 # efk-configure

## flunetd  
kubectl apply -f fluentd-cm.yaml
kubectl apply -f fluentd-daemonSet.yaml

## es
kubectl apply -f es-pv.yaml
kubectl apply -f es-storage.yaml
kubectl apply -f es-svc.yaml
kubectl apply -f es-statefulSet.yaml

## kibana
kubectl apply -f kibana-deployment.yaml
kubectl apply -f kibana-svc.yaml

WHAT TO DO: Please return the span of lines above that opens with the one containing "kubectl apply -f es-storage.yaml" and closes with the final line, both included, exactly as written and nothing more.

SOLVED EXERCISE:
kubectl apply -f es-storage.yaml
kubectl apply -f es-svc.yaml
kubectl apply -f es-statefulSet.yaml

## kibana
kubectl apply -f kibana-deployment.yaml
kubectl apply -f kibana-svc.yaml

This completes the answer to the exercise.